*What to produce*: Output, exactly as written, the lines below from the one that has "## 🔧 Development Workflow" through the one that has "# 100 pushups"; nothing else, and no pictures.

--- Source material Enclosed Below ---

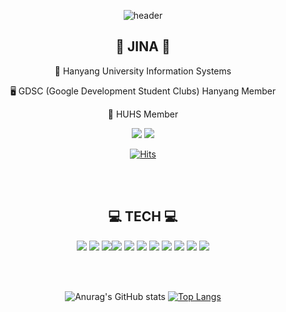 <div align="center">

![header](https://capsule-render.vercel.app/api?type=waving&color=FFBABA&fontColor=FFFFFF&height=300&section=header&text=KIMJINA&fontSize=90)

## 🌱 JINA 🌱
🏫 Hanyang University Information Systems

🖥 GDSC (Google Development Student Clubs) Hanyang Member

👯 HUHS Member

<a href="https://wlsdk7245.github.io"><img src="https://img.shields.io/badge/Tech Blog-222222?style=flat-square&logo=GitHub&logoColor=white"/></a> <a href='https://www.instagram.com/wlsdk7245/'><img src="https://img.shields.io/badge/Instagram-E4405F?style=flat-square&logo=Instagram&logoColor=white"/></a>

[![Hits](https://hits.seeyoufarm.com/api/count/incr/badge.svg?url=https%3A%2F%2Fgithub.com%2Fgjbae1212%2Fhit-counter&count_bg=%23FFBABA&title_bg=%23555555&icon=&icon_color=%23E7E7E7&title=hits&edge_flat=false)](https://hits.seeyoufarm.com)

<br/>
<br/>

## 💻 TECH 💻
<img src="https://img.shields.io/badge/Javascript-F7DF1E?style=flat-square&logo=JavaScript&logoColor=white"/> <img src="https://img.shields.io/badge/Typescript-3178C6?style=flat-square&logo=TypeScript&logoColor=white"/>
<img src="https://img.shields.io/badge/css-1572B6?style=flat-square&logo=CSS3&logoColor=white"/><img src="https://img.shields.io/badge/Amazon AWS-232F3E?style=flat-square&logo=AmazonAWS&logoColor=white"/> <img src="https://img.shields.io/badge/MySQL-4479A1?style=flat-square&logo=MySQL&logoColor=white"/> <img src="https://img.shields.io/badge/C++-00599C?style=flat-square&logo=C%2B%2B&logoColor=white"/> <img src="https://img.shields.io/badge/C-A8B9CC?style=flat-square&logo=C&logoColor=white"/> <img src="https://img.shields.io/badge/MongoDB-47A248?style=flat-square&logo=MongoDB&logoColor=white"/> <img src="https://img.shields.io/badge/Next.js-000000?style=flat-square&logo=Next.js&logoColor=white"/> <img src="https://img.shields.io/badge/React-61DAFB?style=flat-square&logo=React&logoColor=white"/> <img src="https://img.shields.io/badge/ReactQuery-FF4154?style=flat-square&logo=ReactQuery&logoColor=white"/>

<br/>
<br/>

![Anurag's GitHub stats](https://github-readme-stats.vercel.app/api?username=wlsdk7245&count_private=true&theme=dracula) [![Top Langs](https://github-readme-stats.vercel.app/api/top-langs/?username=anuraghazra&layout=compact&theme=dracula)](https://github.com/anuraghazra/github-readme-stats)

</div>
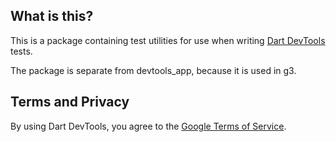 ## What is this?

This is a package containing test utilities for use when writing [Dart DevTools](https://docs.flutter.dev/development/tools/devtools) tests.

The package is separate from devtools_app, because it is used in g3.

## Terms and Privacy

By using Dart DevTools, you agree to the [Google Terms of Service](https://policies.google.com/terms).
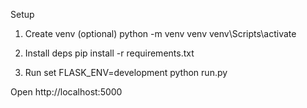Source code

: Setup

1) Create venv (optional)
   python -m venv venv
   venv\Scripts\activate

2) Install deps
   pip install -r requirements.txt

3) Run
   set FLASK_ENV=development
   python run.py

Open http://localhost:5000


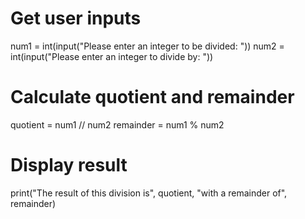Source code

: <!-- Problem Statement
Ask the user for two numbers, one at a time, and then print the result of dividing the first number by the second and also the remainder of the division.

Here's a sample run of the program (user input is in bold italics):

Please enter an integer to be divided: 5

Please enter an integer to divide by: 3

The result of this division is 1 with a remainder of 2 -->

# Get user inputs
num1 = int(input("Please enter an integer to be divided: "))
num2 = int(input("Please enter an integer to divide by: "))

# Calculate quotient and remainder
quotient = num1 // num2
remainder = num1 % num2

# Display result
print("The result of this division is", quotient, "with a remainder of", remainder)
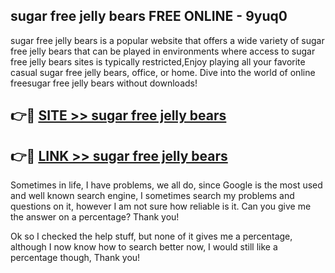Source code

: ## sugar free jelly bears FREE ONLINE - 9yuq0

sugar free jelly bears is a popular website that offers a wide variety of sugar free jelly bears that can be played in environments where access to sugar free jelly bears sites is typically restricted,Enjoy playing all your favorite casual sugar free jelly bears, office, or home. Dive into the world of online freesugar free jelly bears without downloads!

## 👉🔴 [SITE >> sugar free jelly bears](http://news.freeplayer.one?title=sugar_free_jelly_bears&ref=FRRE)

## 👉🔴 [LINK >> sugar free jelly bears](http://news.freeplayer.one?title=sugar_free_jelly_bears&ref=FREE)

Sometimes in life, I have problems, we all do, since Google is the most used and well known search engine, I sometimes search my problems and questions on it, however I am not sure how reliable is it. Can you give me the answer on a percentage? Thank you!

Ok so I checked the help stuff, but none of it gives me a percentage, although I now know how to search better now, I would still like a percentage though, Thank you!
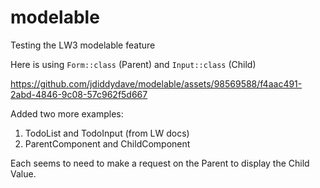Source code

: # modelable
Testing the LW3 modelable feature

Here is using `Form::class` (Parent) and `Input::class` (Child)

https://github.com/jdiddydave/modelable/assets/98569588/f4aac491-2abd-4846-9c08-57c962f5d667

Added two more examples:

1. TodoList and TodoInput (from LW docs)
2. ParentComponent and ChildComponent

Each seems to need to make a request on the Parent to display the Child Value.
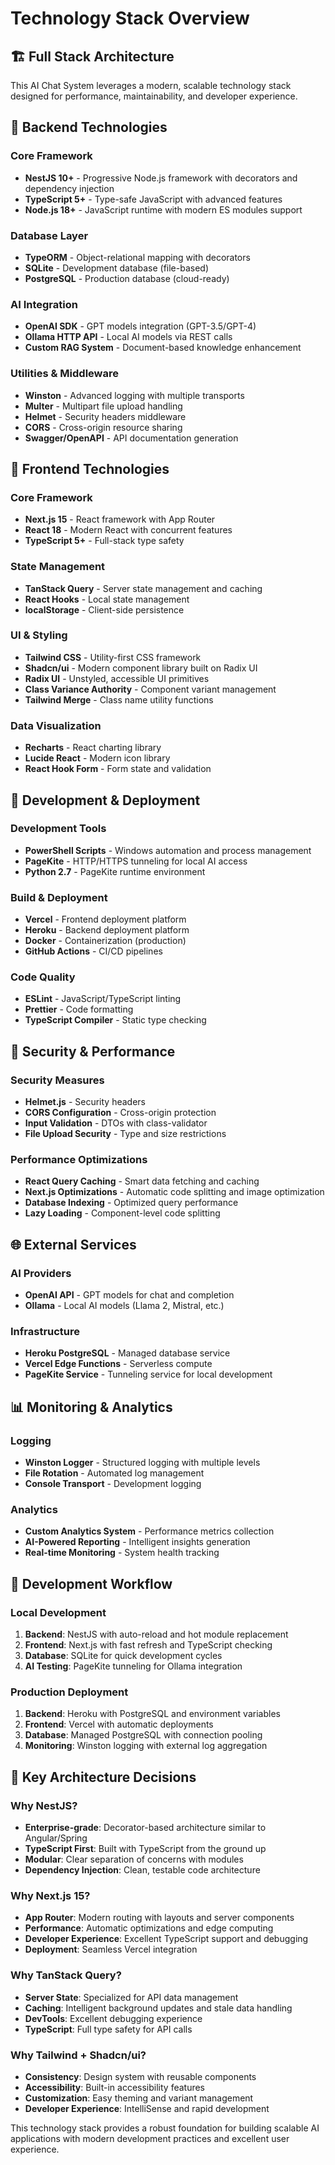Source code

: # Technology Stack Overview

## 🏗 Full Stack Architecture

This AI Chat System leverages a modern, scalable technology stack designed for performance, maintainability, and developer experience.

## 🔧 Backend Technologies

### Core Framework
- **NestJS 10+** - Progressive Node.js framework with decorators and dependency injection
- **TypeScript 5+** - Type-safe JavaScript with advanced features
- **Node.js 18+** - JavaScript runtime with modern ES modules support

### Database Layer  
- **TypeORM** - Object-relational mapping with decorators
- **SQLite** - Development database (file-based)
- **PostgreSQL** - Production database (cloud-ready)

### AI Integration
- **OpenAI SDK** - GPT models integration (GPT-3.5/GPT-4)
- **Ollama HTTP API** - Local AI models via REST calls
- **Custom RAG System** - Document-based knowledge enhancement

### Utilities & Middleware
- **Winston** - Advanced logging with multiple transports
- **Multer** - Multipart file upload handling
- **Helmet** - Security headers middleware
- **CORS** - Cross-origin resource sharing
- **Swagger/OpenAPI** - API documentation generation

## 🎨 Frontend Technologies

### Core Framework
- **Next.js 15** - React framework with App Router
- **React 18** - Modern React with concurrent features
- **TypeScript 5+** - Full-stack type safety

### State Management
- **TanStack Query** - Server state management and caching
- **React Hooks** - Local state management
- **localStorage** - Client-side persistence

### UI & Styling  
- **Tailwind CSS** - Utility-first CSS framework
- **Shadcn/ui** - Modern component library built on Radix UI
- **Radix UI** - Unstyled, accessible UI primitives
- **Class Variance Authority** - Component variant management
- **Tailwind Merge** - Class name utility functions

### Data Visualization
- **Recharts** - React charting library
- **Lucide React** - Modern icon library
- **React Hook Form** - Form state and validation

## 🚀 Development & Deployment

### Development Tools
- **PowerShell Scripts** - Windows automation and process management
- **PageKite** - HTTP/HTTPS tunneling for local AI access
- **Python 2.7** - PageKite runtime environment

### Build & Deployment
- **Vercel** - Frontend deployment platform
- **Heroku** - Backend deployment platform
- **Docker** - Containerization (production)
- **GitHub Actions** - CI/CD pipelines

### Code Quality
- **ESLint** - JavaScript/TypeScript linting
- **Prettier** - Code formatting
- **TypeScript Compiler** - Static type checking

## 🔐 Security & Performance

### Security Measures
- **Helmet.js** - Security headers
- **CORS Configuration** - Cross-origin protection  
- **Input Validation** - DTOs with class-validator
- **File Upload Security** - Type and size restrictions

### Performance Optimizations
- **React Query Caching** - Smart data fetching and caching
- **Next.js Optimizations** - Automatic code splitting and image optimization  
- **Database Indexing** - Optimized query performance
- **Lazy Loading** - Component-level code splitting

## 🌐 External Services

### AI Providers
- **OpenAI API** - GPT models for chat and completion
- **Ollama** - Local AI models (Llama 2, Mistral, etc.)

### Infrastructure
- **Heroku PostgreSQL** - Managed database service
- **Vercel Edge Functions** - Serverless compute
- **PageKite Service** - Tunneling service for local development

## 📊 Monitoring & Analytics

### Logging
- **Winston Logger** - Structured logging with multiple levels
- **File Rotation** - Automated log management
- **Console Transport** - Development logging

### Analytics
- **Custom Analytics System** - Performance metrics collection
- **AI-Powered Reporting** - Intelligent insights generation
- **Real-time Monitoring** - System health tracking

## 🔧 Development Workflow

### Local Development
1. **Backend**: NestJS with auto-reload and hot module replacement
2. **Frontend**: Next.js with fast refresh and TypeScript checking
3. **Database**: SQLite for quick development cycles
4. **AI Testing**: PageKite tunneling for Ollama integration

### Production Deployment
1. **Backend**: Heroku with PostgreSQL and environment variables
2. **Frontend**: Vercel with automatic deployments
3. **Database**: Managed PostgreSQL with connection pooling
4. **Monitoring**: Winston logging with external log aggregation

## 🎯 Key Architecture Decisions

### Why NestJS?
- **Enterprise-grade**: Decorator-based architecture similar to Angular/Spring
- **TypeScript First**: Built with TypeScript from the ground up
- **Modular**: Clear separation of concerns with modules
- **Dependency Injection**: Clean, testable code architecture

### Why Next.js 15?
- **App Router**: Modern routing with layouts and server components
- **Performance**: Automatic optimizations and edge computing
- **Developer Experience**: Excellent TypeScript support and debugging
- **Deployment**: Seamless Vercel integration

### Why TanStack Query?
- **Server State**: Specialized for API data management
- **Caching**: Intelligent background updates and stale data handling
- **DevTools**: Excellent debugging experience
- **TypeScript**: Full type safety for API calls

### Why Tailwind + Shadcn/ui?
- **Consistency**: Design system with reusable components
- **Accessibility**: Built-in accessibility features
- **Customization**: Easy theming and variant management
- **Developer Experience**: IntelliSense and rapid development

This technology stack provides a robust foundation for building scalable AI applications with modern development practices and excellent user experience.
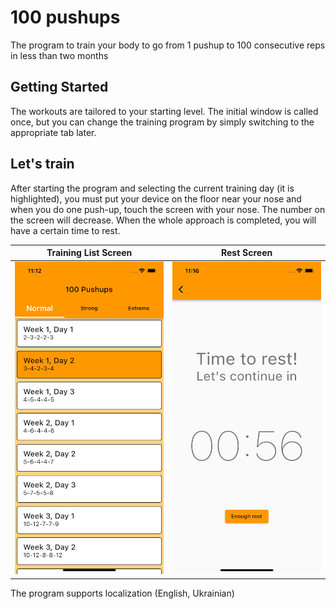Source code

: # 100 pushups

The program to train your body to go from 1 pushup to 100 consecutive reps in less than two months

## Getting Started
The workouts are tailored to your starting level. The initial window is called once, but you can change the training program by simply switching to the appropriate tab later.

## Let's train
After starting the program and selecting the current training day (it is highlighted), you must put your device on the floor near your nose and when you do one push-up, touch the screen with your nose. The number on the screen will decrease. When the whole approach is completed, you will have a certain time to rest.

Training List Screen       |  Rest Screen
:-------------------------:|:-------------------------:
<img src="https://raw.githubusercontent.com/dariagorlova/pushups_app/master/doc/training_screen.png" width="250" height="500" >  | <img src="https://raw.githubusercontent.com/dariagorlova/pushups_app/master/doc/rest_screen.png" width="250" height="500" >

The program supports localization (English, Ukrainian)

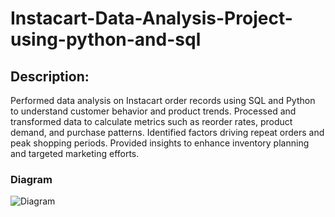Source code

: # Instacart-Data-Analysis-Project-using-python-and-sql
## Description:
Performed data analysis on Instacart order records using SQL and Python to understand customer behavior and product trends. Processed and transformed data to calculate metrics such as reorder rates, product demand, and purchase patterns. Identified factors driving repeat orders and peak shopping periods. Provided insights to enhance inventory planning and targeted marketing efforts.
### Diagram
![Diagram]()
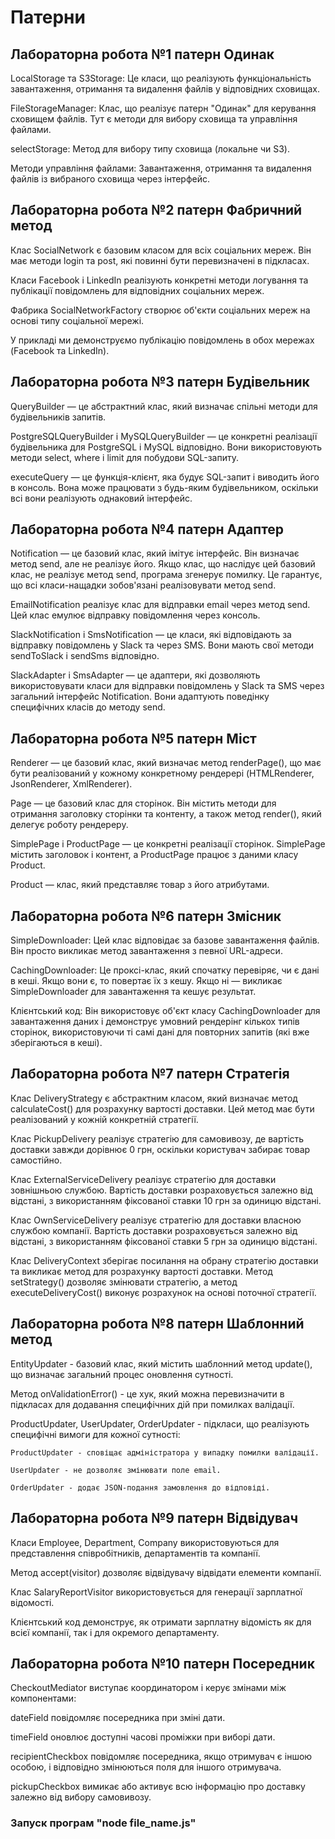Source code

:# Патерни

## Лабораторна робота №1 патерн Одинак

LocalStorage та S3Storage: Це класи, що реалізують функціональність завантаження, отримання та видалення файлів у відповідних сховищах.

FileStorageManager: Клас, що реалізує патерн "Одинак" для керування сховищем файлів. Тут є методи для вибору сховища та управління файлами.

selectStorage: Метод для вибору типу сховища (локальне чи S3).

Методи управління файлами: Завантаження, отримання та видалення файлів із вибраного сховища через інтерфейс.

##  Лабораторна робота №2 патерн Фабричний метод

Клас SocialNetwork є базовим класом для всіх соціальних мереж. Він має методи login та post, які повинні бути перевизначені в підкласах.

Класи Facebook і LinkedIn реалізують конкретні методи логування та публікації повідомлень для відповідних соціальних мереж.

Фабрика SocialNetworkFactory створює об'єкти соціальних мереж на основі типу соціальної мережі.

У прикладі ми демонструємо публікацію повідомлень в обох мережах (Facebook та LinkedIn).

## Лабораторна робота №3 патерн Будівельник

QueryBuilder — це абстрактний клас, який визначає спільні методи для будівельників запитів.

PostgreSQLQueryBuilder і MySQLQueryBuilder — це конкретні реалізації будівельника для PostgreSQL і MySQL відповідно. Вони використовують методи select, where і limit для побудови SQL-запиту.

executeQuery — це функція-клієнт, яка будує SQL-запит і виводить його в консоль. Вона може працювати з будь-яким будівельником, оскільки всі вони реалізують однаковий інтерфейс.

## Лабораторна робота №4 патерн Адаптер

Notification — це базовий клас, який імітує інтерфейс. Він визначає метод send, але не реалізує його. Якщо клас, що наслідує цей базовий клас, не реалізує метод send, програма згенерує помилку. Це гарантує, що всі класи-нащадки зобов'язані реалізовувати метод send.

EmailNotification реалізує клас для відправки email через метод send. Цей клас емулює відправку повідомлення через консоль.

SlackNotification і SmsNotification — це класи, які відповідають за відправку повідомлень у Slack та через SMS. Вони мають свої методи sendToSlack і sendSms відповідно.

SlackAdapter і SmsAdapter — це адаптери, які дозволяють використовувати класи для відправки повідомлень у Slack та SMS через загальний інтерфейс Notification. Вони адаптують поведінку специфічних класів до методу send.

## Лабораторна робота №5 патерн Міст

Renderer — це базовий клас, який визначає метод renderPage(), що має бути реалізований у кожному конкретному рендерері (HTMLRenderer, JsonRenderer, XmlRenderer).

Page — це базовий клас для сторінок. Він містить методи для отримання заголовку сторінки та контенту, а також метод render(), який делегує роботу рендереру.

SimplePage і ProductPage — це конкретні реалізації сторінок. SimplePage містить заголовок і контент, а ProductPage працює з даними класу Product.

Product — клас, який представляє товар з його атрибутами.

## Лабораторна робота №6 патерн Змісник

SimpleDownloader: Цей клас відповідає за базове завантаження файлів. Він просто викликає метод завантаження з певної URL-адреси.

CachingDownloader: Це проксі-клас, який спочатку перевіряє, чи є дані в кеші. Якщо вони є, то повертає їх з кешу. Якщо ні — викликає SimpleDownloader для завантаження та кешує результат.

Клієнтський код: Він використовує об'єкт класу CachingDownloader для завантаження даних і демонструє умовний рендерінг кількох типів сторінок, використовуючи ті самі дані для повторних запитів (які вже зберігаються в кеші).

## Лабораторна робота №7 патерн Стратегія

Клас DeliveryStrategy є абстрактним класом, який визначає метод calculateCost() для розрахунку вартості доставки. Цей метод має бути реалізований у кожній конкретній стратегії.

Клас PickupDelivery реалізує стратегію для самовивозу, де вартість доставки завжди дорівнює 0 грн, оскільки користувач забирає товар самостійно.

Клас ExternalServiceDelivery реалізує стратегію для доставки зовнішньою службою. Вартість доставки розраховується залежно від відстані, з використанням фіксованої ставки 10 грн за одиницю відстані.

Клас OwnServiceDelivery реалізує стратегію для доставки власною службою компанії. Вартість доставки розраховується залежно від відстані, з використанням фіксованої ставки 5 грн за одиницю відстані.

Клас DeliveryContext зберігає посилання на обрану стратегію доставки та викликає метод для розрахунку вартості доставки. Метод setStrategy() дозволяє змінювати стратегію, а метод executeDeliveryCost() виконує розрахунок на основі поточної стратегії.

## Лабораторна робота №8 патерн Шаблонний метод

EntityUpdater - базовий клас, який містить шаблонний метод update(), що визначає загальний процес оновлення сутності.

Метод onValidationError() - це хук, який можна перевизначити в підкласах для додавання специфічних дій при помилках валідації.

ProductUpdater, UserUpdater, OrderUpdater - підкласи, що реалізують специфічні вимоги для кожної сутності:

    ProductUpdater - сповіщає адміністратора у випадку помилки валідації.

    UserUpdater - не дозволяє змінювати поле email.

    OrderUpdater - додає JSON-подання замовлення до відповіді.

## Лабораторна робота №9 патерн Відвідувач

Класи Employee, Department, Company використовуються для представлення співробітників, департаментів та компанії.

Метод accept(visitor) дозволяє відвідувачу відвідати елементи компанії.

Клас SalaryReportVisitor використовується для генерації зарплатної відомості.

Клієнтський код демонструє, як отримати зарплатну відомість як для всієї компанії, так і для окремого департаменту.

## Лабораторна робота №10 патерн Посередник

CheckoutMediator виступає координатором і керує змінами між компонентами:

  dateField повідомляє посередника при зміні дати.

  timeField оновлює доступні часові проміжки при виборі дати.

  recipientCheckbox повідомляє посередника, якщо отримувач є іншою особою, і відповідно змінюються поля для іншого отримувача.

  pickupCheckbox вимикає або активує всю інформацію про доставку залежно від вибору самовивозу.

### Запуск програм "node file_name.js"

--- End of Enclosed Source material ---

*Task solution*:
## 🔧 Development Workflow

### Local Development
1. **Backend**: NestJS with auto-reload and hot module replacement
2. **Frontend**: Next.js with fast refresh and TypeScript checking
3. **Database**: SQLite for quick development cycles
4. **AI Testing**: PageKite tunneling for Ollama integration

### Production Deployment
1. **Backend**: Heroku with PostgreSQL and environment variables
2. **Frontend**: Vercel with automatic deployments
3. **Database**: Managed PostgreSQL with connection pooling
4. **Monitoring**: Winston logging with external log aggregation

## 🎯 Key Architecture Decisions

### Why NestJS?
- **Enterprise-grade**: Decorator-based architecture similar to Angular/Spring
- **TypeScript First**: Built with TypeScript from the ground up
- **Modular**: Clear separation of concerns with modules
- **Dependency Injection**: Clean, testable code architecture

### Why Next.js 15?
- **App Router**: Modern routing with layouts and server components
- **Performance**: Automatic optimizations and edge computing
- **Developer Experience**: Excellent TypeScript support and debugging
- **Deployment**: Seamless Vercel integration

### Why TanStack Query?
- **Server State**: Specialized for API data management
- **Caching**: Intelligent background updates and stale data handling
- **DevTools**: Excellent debugging experience
- **TypeScript**: Full type safety for API calls

### Why Tailwind + Shadcn/ui?
- **Consistency**: Design system with reusable components
- **Accessibility**: Built-in accessibility features
- **Customization**: Easy theming and variant management
- **Developer Experience**: IntelliSense and rapid development

This technology stack provides a robust foundation for building scalable AI applications with modern development practices and excellent user experience.
Source code

: # 100 pushups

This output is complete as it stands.